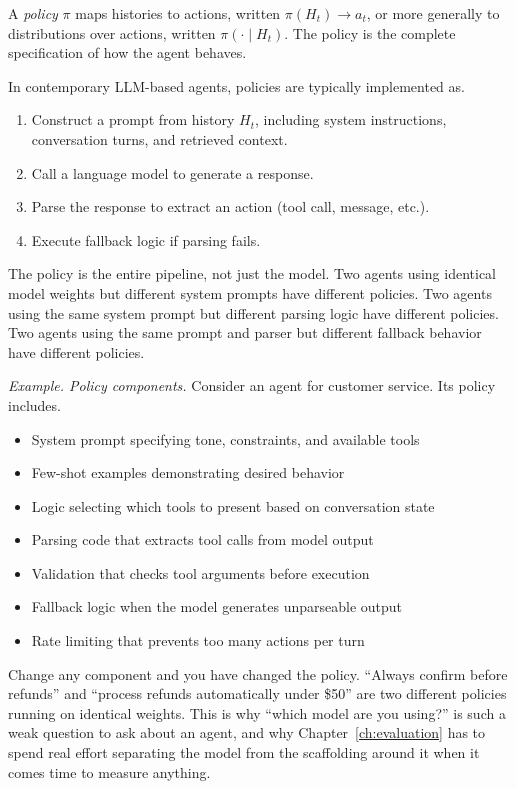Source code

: A \emph{policy} $\pi$ maps histories to actions, written $\pi(H_t) \rightarrow a_t$, or more generally to distributions over actions, written $\pi(\cdot \mid H_t)$. The policy is the complete specification of how the agent behaves.

In contemporary LLM-based agents, policies are typically implemented as.

\begin{enumerate}
\item Construct a prompt from history $H_t$, including system instructions, conversation turns, and retrieved context.
\item Call a language model to generate a response.
\item Parse the response to extract an action (tool call, message, etc.).
\item Execute fallback logic if parsing fails.
\end{enumerate}

The policy is the entire pipeline, not just the model. Two agents using identical model weights but different system prompts have different policies. Two agents using the same system prompt but different parsing logic have different policies. Two agents using the same prompt and parser but different fallback behavior have different policies.

\textit{Example. Policy components.} Consider an agent for customer service. Its policy includes.

\begin{itemize}
\item System prompt specifying tone, constraints, and available tools
\item Few-shot examples demonstrating desired behavior
\item Logic selecting which tools to present based on conversation state
\item Parsing code that extracts tool calls from model output
\item Validation that checks tool arguments before execution
\item Fallback logic when the model generates unparseable output
\item Rate limiting that prevents too many actions per turn
\end{itemize}

Change any component and you have changed the policy. ``Always confirm before refunds'' and ``process refunds automatically under \$50'' are two different policies running on identical weights. This is why ``which model are you using?'' is such a weak question to ask about an agent, and why Chapter~\ref{ch:evaluation} has to spend real effort separating the model from the scaffolding around it when it comes time to measure anything.

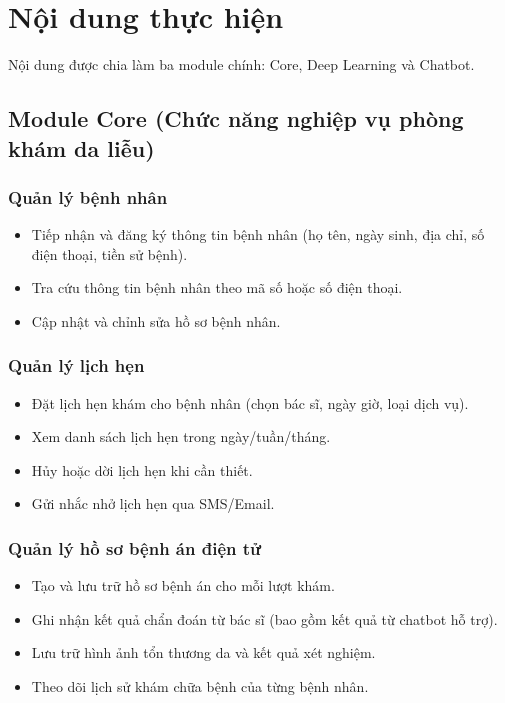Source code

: \documentclass[12pt,a4paper]{article}
\begin{document}
\section{Nội dung thực hiện}

Nội dung được chia làm ba module chính: Core, Deep Learning và Chatbot.

\subsection{Module Core (Chức năng nghiệp vụ phòng khám da liễu)}

\subsubsection{Quản lý bệnh nhân}
\begin{itemize}
    \item Tiếp nhận và đăng ký thông tin bệnh nhân (họ tên, ngày sinh, địa chỉ, số điện thoại, tiền sử bệnh).
    \item Tra cứu thông tin bệnh nhân theo mã số hoặc số điện thoại.
    \item Cập nhật và chỉnh sửa hồ sơ bệnh nhân.
\end{itemize}

\subsubsection{Quản lý lịch hẹn}
\begin{itemize}
    \item Đặt lịch hẹn khám cho bệnh nhân (chọn bác sĩ, ngày giờ, loại dịch vụ).
    \item Xem danh sách lịch hẹn trong ngày/tuần/tháng.
    \item Hủy hoặc dời lịch hẹn khi cần thiết.
    \item Gửi nhắc nhở lịch hẹn qua SMS/Email.
\end{itemize}

\subsubsection{Quản lý hồ sơ bệnh án điện tử}
\begin{itemize}
    \item Tạo và lưu trữ hồ sơ bệnh án cho mỗi lượt khám.
    \item Ghi nhận kết quả chẩn đoán từ bác sĩ (bao gồm kết quả từ chatbot hỗ trợ).
    \item Lưu trữ hình ảnh tổn thương da và kết quả xét nghiệm.
    \item Theo dõi lịch sử khám chữa bệnh của từng bệnh nhân.
\end{itemize}
\end{document}

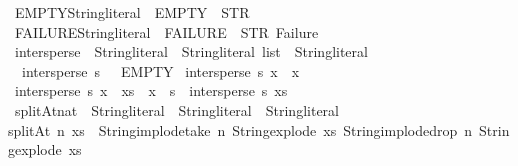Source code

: \begin{isabellebody}
%
\isamarkuptrue%
%
\endisatagdocument
{\isafolddocument}%
%
\isadelimdocument
%
\endisadelimdocument
{}\isamarkupfalse%
\ EMPTY{\isacharcolon}{\kern0pt}{\isacharcolon}{\kern0pt}{\isachardoublequoteopen}String{\isachardot}{\kern0pt}literal{\isachardoublequoteclose}\ \ {\isachardoublequoteopen}EMPTY\ {\isacharequal}{\kern0pt}\ STR\ {\isacharprime}{\kern0pt}{\isacharprime}{\kern0pt}{\isacharprime}{\kern0pt}{\isacharprime}{\kern0pt}{\isachardoublequoteclose}\isanewline
\isanewline
{}\isamarkupfalse%
\ FAILURE{\isacharcolon}{\kern0pt}{\isacharcolon}{\kern0pt}{\isachardoublequoteopen}String{\isachardot}{\kern0pt}literal{\isachardoublequoteclose}\ \ {\isachardoublequoteopen}FAILURE\ {\isacharequal}{\kern0pt}\ STR\ {\isacharprime}{\kern0pt}{\isacharprime}{\kern0pt}Failure{\isacharprime}{\kern0pt}{\isacharprime}{\kern0pt}{\isachardoublequoteclose}\isanewline
\isanewline
{}\isamarkupfalse%
\ intersperse\ {\isacharcolon}{\kern0pt}{\isacharcolon}{\kern0pt}\ {\isachardoublequoteopen}String{\isachardot}{\kern0pt}literal\ {\isasymRightarrow}\ String{\isachardot}{\kern0pt}literal\ list\ {\isasymRightarrow}\ String{\isachardot}{\kern0pt}literal{\isachardoublequoteclose}\ \isanewline
\ \ {\isachardoublequoteopen}intersperse\ s\ {\isacharbrackleft}{\kern0pt}{\isacharbrackright}{\kern0pt}\ {\isacharequal}{\kern0pt}\ EMPTY{\isachardoublequoteclose}\isanewline
{\isacharbar}{\kern0pt}\ {\isachardoublequoteopen}intersperse\ s\ {\isacharbrackleft}{\kern0pt}x{\isacharbrackright}{\kern0pt}\ {\isacharequal}{\kern0pt}\ x{\isachardoublequoteclose}\isanewline
{\isacharbar}{\kern0pt}\ {\isachardoublequoteopen}intersperse\ s\ {\isacharparenleft}{\kern0pt}x\ {\isacharhash}{\kern0pt}\ xs{\isacharparenright}{\kern0pt}\ {\isacharequal}{\kern0pt}\ x\ {\isacharplus}{\kern0pt}\ s\ {\isacharplus}{\kern0pt}\ intersperse\ s\ xs{\isachardoublequoteclose}\isanewline
\isanewline
{}\isamarkupfalse%
\ splitAt{\isacharcolon}{\kern0pt}{\isacharcolon}{\kern0pt}{\isachardoublequoteopen}nat\ {\isasymRightarrow}\ String{\isachardot}{\kern0pt}literal\ {\isasymRightarrow}\ String{\isachardot}{\kern0pt}literal\ {\isasymtimes}\ String{\isachardot}{\kern0pt}literal{\isachardoublequoteclose}\ \isanewline
{\isachardoublequoteopen}splitAt\ n\ xs\ {\isacharequal}{\kern0pt}\ {\isacharparenleft}{\kern0pt}String{\isachardot}{\kern0pt}implode{\isacharparenleft}{\kern0pt}take\ n\ {\isacharparenleft}{\kern0pt}String{\isachardot}{\kern0pt}explode\ xs{\isacharparenright}{\kern0pt}{\isacharparenright}{\kern0pt}{\isacharcomma}{\kern0pt}\ String{\isachardot}{\kern0pt}implode{\isacharparenleft}{\kern0pt}drop\ n\ {\isacharparenleft}{\kern0pt}String{\isachardot}{\kern0pt}explode\ xs{\isacharparenright}{\kern0pt}{\isacharparenright}{\kern0pt}{\isacharparenright}{\kern0pt}{\isachardoublequoteclose}\isanewline

\end{isabellebody}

**Exercise description**
Output a precise copy of the entries, leaving the images out.

**Answer for the task**
Source code

: A \emph{policy} $\pi$ maps histories to actions, written $\pi(H_t) \rightarrow a_t$, or more generally to distributions over actions, written $\pi(\cdot \mid H_t)$. The policy is the complete specification of how the agent behaves.

In contemporary LLM-based agents, policies are typically implemented as.

\begin{enumerate}
\item Construct a prompt from history $H_t$, including system instructions, conversation turns, and retrieved context.
\item Call a language model to generate a response.
\item Parse the response to extract an action (tool call, message, etc.).
\item Execute fallback logic if parsing fails.
\end{enumerate}

The policy is the entire pipeline, not just the model. Two agents using identical model weights but different system prompts have different policies. Two agents using the same system prompt but different parsing logic have different policies. Two agents using the same prompt and parser but different fallback behavior have different policies.

\textit{Example. Policy components.} Consider an agent for customer service. Its policy includes.

\begin{itemize}
\item System prompt specifying tone, constraints, and available tools
\item Few-shot examples demonstrating desired behavior
\item Logic selecting which tools to present based on conversation state
\item Parsing code that extracts tool calls from model output
\item Validation that checks tool arguments before execution
\item Fallback logic when the model generates unparseable output
\item Rate limiting that prevents too many actions per turn
\end{itemize}

Change any component and you have changed the policy. ``Always confirm before refunds'' and ``process refunds automatically under \$50'' are two different policies running on identical weights. This is why ``which model are you using?'' is such a weak question to ask about an agent, and why Chapter~\ref{ch:evaluation} has to spend real effort separating the model from the scaffolding around it when it comes time to measure anything.

Source code

: \documentclass[12pt,a4paper]{article}
\begin{document}
\section{Nội dung thực hiện}

Nội dung được chia làm ba module chính: Core, Deep Learning và Chatbot.

\subsection{Module Core (Chức năng nghiệp vụ phòng khám da liễu)}

\subsubsection{Quản lý bệnh nhân}
\begin{itemize}
    \item Tiếp nhận và đăng ký thông tin bệnh nhân (họ tên, ngày sinh, địa chỉ, số điện thoại, tiền sử bệnh).
    \item Tra cứu thông tin bệnh nhân theo mã số hoặc số điện thoại.
    \item Cập nhật và chỉnh sửa hồ sơ bệnh nhân.
\end{itemize}

\subsubsection{Quản lý lịch hẹn}
\begin{itemize}
    \item Đặt lịch hẹn khám cho bệnh nhân (chọn bác sĩ, ngày giờ, loại dịch vụ).
    \item Xem danh sách lịch hẹn trong ngày/tuần/tháng.
    \item Hủy hoặc dời lịch hẹn khi cần thiết.
    \item Gửi nhắc nhở lịch hẹn qua SMS/Email.
\end{itemize}

\subsubsection{Quản lý hồ sơ bệnh án điện tử}
\begin{itemize}
    \item Tạo và lưu trữ hồ sơ bệnh án cho mỗi lượt khám.
    \item Ghi nhận kết quả chẩn đoán từ bác sĩ (bao gồm kết quả từ chatbot hỗ trợ).
    \item Lưu trữ hình ảnh tổn thương da và kết quả xét nghiệm.
    \item Theo dõi lịch sử khám chữa bệnh của từng bệnh nhân.
\end{itemize}
\end{document}

Source code

: \begin{isabellebody}
%
\isamarkuptrue%
%
\endisatagdocument
{\isafolddocument}%
%
\isadelimdocument
%
\endisadelimdocument
{}\isamarkupfalse%
\ EMPTY{\isacharcolon}{\kern0pt}{\isacharcolon}{\kern0pt}{\isachardoublequoteopen}String{\isachardot}{\kern0pt}literal{\isachardoublequoteclose}\ \ {\isachardoublequoteopen}EMPTY\ {\isacharequal}{\kern0pt}\ STR\ {\isacharprime}{\kern0pt}{\isacharprime}{\kern0pt}{\isacharprime}{\kern0pt}{\isacharprime}{\kern0pt}{\isachardoublequoteclose}\isanewline
\isanewline
{}\isamarkupfalse%
\ FAILURE{\isacharcolon}{\kern0pt}{\isacharcolon}{\kern0pt}{\isachardoublequoteopen}String{\isachardot}{\kern0pt}literal{\isachardoublequoteclose}\ \ {\isachardoublequoteopen}FAILURE\ {\isacharequal}{\kern0pt}\ STR\ {\isacharprime}{\kern0pt}{\isacharprime}{\kern0pt}Failure{\isacharprime}{\kern0pt}{\isacharprime}{\kern0pt}{\isachardoublequoteclose}\isanewline
\isanewline
{}\isamarkupfalse%
\ intersperse\ {\isacharcolon}{\kern0pt}{\isacharcolon}{\kern0pt}\ {\isachardoublequoteopen}String{\isachardot}{\kern0pt}literal\ {\isasymRightarrow}\ String{\isachardot}{\kern0pt}literal\ list\ {\isasymRightarrow}\ String{\isachardot}{\kern0pt}literal{\isachardoublequoteclose}\ \isanewline
\ \ {\isachardoublequoteopen}intersperse\ s\ {\isacharbrackleft}{\kern0pt}{\isacharbrackright}{\kern0pt}\ {\isacharequal}{\kern0pt}\ EMPTY{\isachardoublequoteclose}\isanewline
{\isacharbar}{\kern0pt}\ {\isachardoublequoteopen}intersperse\ s\ {\isacharbrackleft}{\kern0pt}x{\isacharbrackright}{\kern0pt}\ {\isacharequal}{\kern0pt}\ x{\isachardoublequoteclose}\isanewline
{\isacharbar}{\kern0pt}\ {\isachardoublequoteopen}intersperse\ s\ {\isacharparenleft}{\kern0pt}x\ {\isacharhash}{\kern0pt}\ xs{\isacharparenright}{\kern0pt}\ {\isacharequal}{\kern0pt}\ x\ {\isacharplus}{\kern0pt}\ s\ {\isacharplus}{\kern0pt}\ intersperse\ s\ xs{\isachardoublequoteclose}\isanewline
\isanewline
{}\isamarkupfalse%
\ splitAt{\isacharcolon}{\kern0pt}{\isacharcolon}{\kern0pt}{\isachardoublequoteopen}nat\ {\isasymRightarrow}\ String{\isachardot}{\kern0pt}literal\ {\isasymRightarrow}\ String{\isachardot}{\kern0pt}literal\ {\isasymtimes}\ String{\isachardot}{\kern0pt}literal{\isachardoublequoteclose}\ \isanewline
{\isachardoublequoteopen}splitAt\ n\ xs\ {\isacharequal}{\kern0pt}\ {\isacharparenleft}{\kern0pt}String{\isachardot}{\kern0pt}implode{\isacharparenleft}{\kern0pt}take\ n\ {\isacharparenleft}{\kern0pt}String{\isachardot}{\kern0pt}explode\ xs{\isacharparenright}{\kern0pt}{\isacharparenright}{\kern0pt}{\isacharcomma}{\kern0pt}\ String{\isachardot}{\kern0pt}implode{\isacharparenleft}{\kern0pt}drop\ n\ {\isacharparenleft}{\kern0pt}String{\isachardot}{\kern0pt}explode\ xs{\isacharparenright}{\kern0pt}{\isacharparenright}{\kern0pt}{\isacharparenright}{\kern0pt}{\isachardoublequoteclose}\isanewline

\end{isabellebody}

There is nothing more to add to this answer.